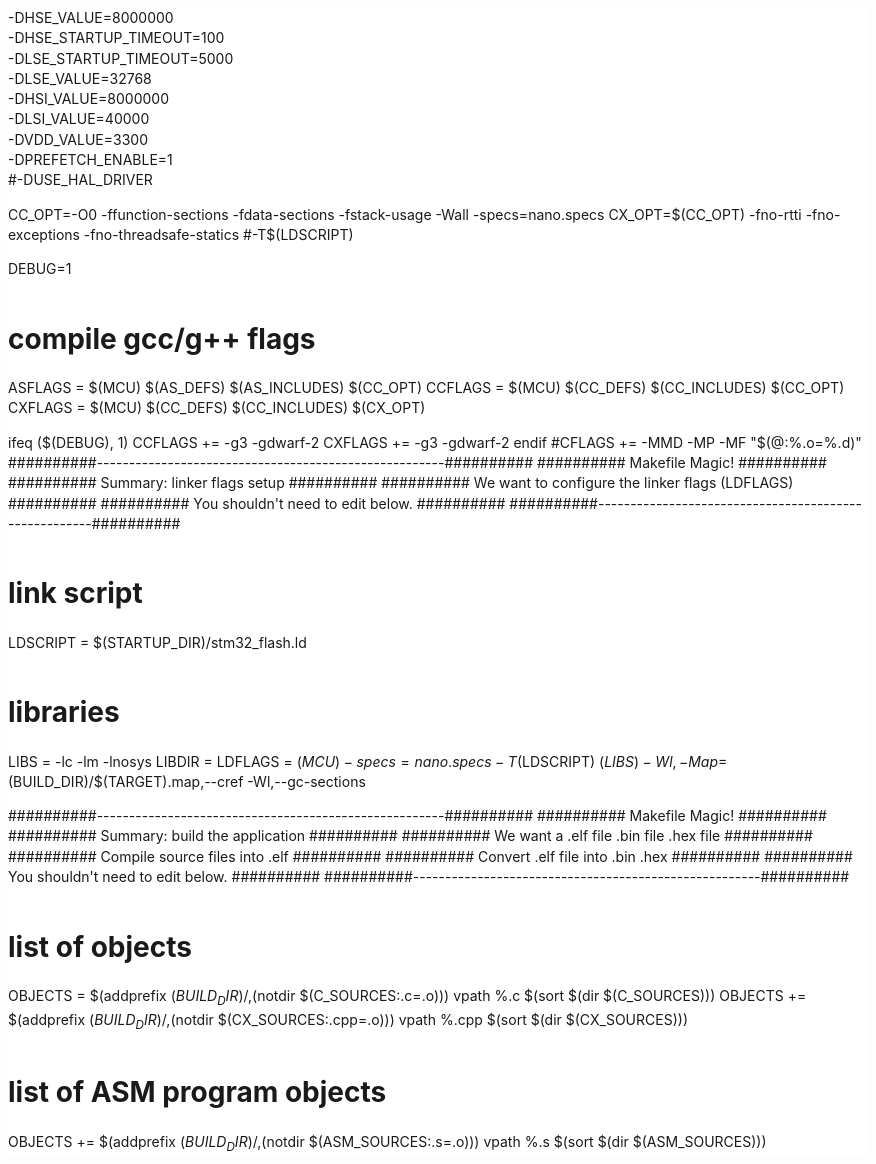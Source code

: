 -DHSE_VALUE=8000000 \
-DHSE_STARTUP_TIMEOUT=100 \
-DLSE_STARTUP_TIMEOUT=5000 \
-DLSE_VALUE=32768 \
-DHSI_VALUE=8000000 \
-DLSI_VALUE=40000 \
-DVDD_VALUE=3300 \
-DPREFETCH_ENABLE=1 \
#-DUSE_HAL_DRIVER

CC_OPT=-O0 -ffunction-sections -fdata-sections -fstack-usage -Wall -specs=nano.specs 
CX_OPT=$(CC_OPT) -fno-rtti -fno-exceptions -fno-threadsafe-statics  
#-T$(LDSCRIPT)

DEBUG=1

# compile gcc/g++ flags
ASFLAGS =  $(MCU) $(AS_DEFS) $(AS_INCLUDES) $(CC_OPT) 
CCFLAGS =  $(MCU) $(CC_DEFS) $(CC_INCLUDES) $(CC_OPT) 
CXFLAGS =  $(MCU) $(CC_DEFS) $(CC_INCLUDES) $(CX_OPT) 

ifeq ($(DEBUG), 1)
CCFLAGS += -g3 -gdwarf-2
CXFLAGS += -g3 -gdwarf-2
endif
#CFLAGS += -MMD -MP -MF "$(@:%.o=%.d)"
##########------------------------------------------------------##########
##########                   Makefile Magic!                    ##########
##########         Summary: linker flags setup                  ##########
##########    We want to configure the linker flags (LDFLAGS)   ##########
##########        You shouldn't need to edit below.             ##########
##########------------------------------------------------------##########
# link script
LDSCRIPT = $(STARTUP_DIR)/stm32_flash.ld
# libraries
LIBS = -lc -lm -lnosys 
LIBDIR = 
LDFLAGS = $(MCU) -specs=nano.specs -T$(LDSCRIPT) $(LIBS) -Wl,-Map=$(BUILD_DIR)/$(TARGET).map,--cref -Wl,--gc-sections

##########------------------------------------------------------##########
##########                   Makefile Magic!                    ##########
##########         Summary: build the application               ##########
##########        We want a .elf file .bin file .hex file        ##########
##########        Compile source files into .elf                ##########
##########        Convert .elf file into .bin .hex               ##########
##########        You shouldn't need to edit below.             ##########
##########------------------------------------------------------##########
# list of objects
OBJECTS = $(addprefix $(BUILD_DIR)/,$(notdir $(C_SOURCES:.c=.o)))
vpath %.c $(sort $(dir $(C_SOURCES)))
OBJECTS += $(addprefix $(BUILD_DIR)/,$(notdir $(CX_SOURCES:.cpp=.o)))
vpath %.cpp $(sort $(dir $(CX_SOURCES)))
# list of ASM program objects
OBJECTS += $(addprefix $(BUILD_DIR)/,$(notdir $(ASM_SOURCES:.s=.o)))
vpath %.s $(sort $(dir $(ASM_SOURCES)))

* * * * * * *

» Your objective
Using the records above, copy each line that contains "linker".

» Result below
##########         Summary: linker flags setup                  ##########
##########    We want to configure the linker flags (LDFLAGS)   ##########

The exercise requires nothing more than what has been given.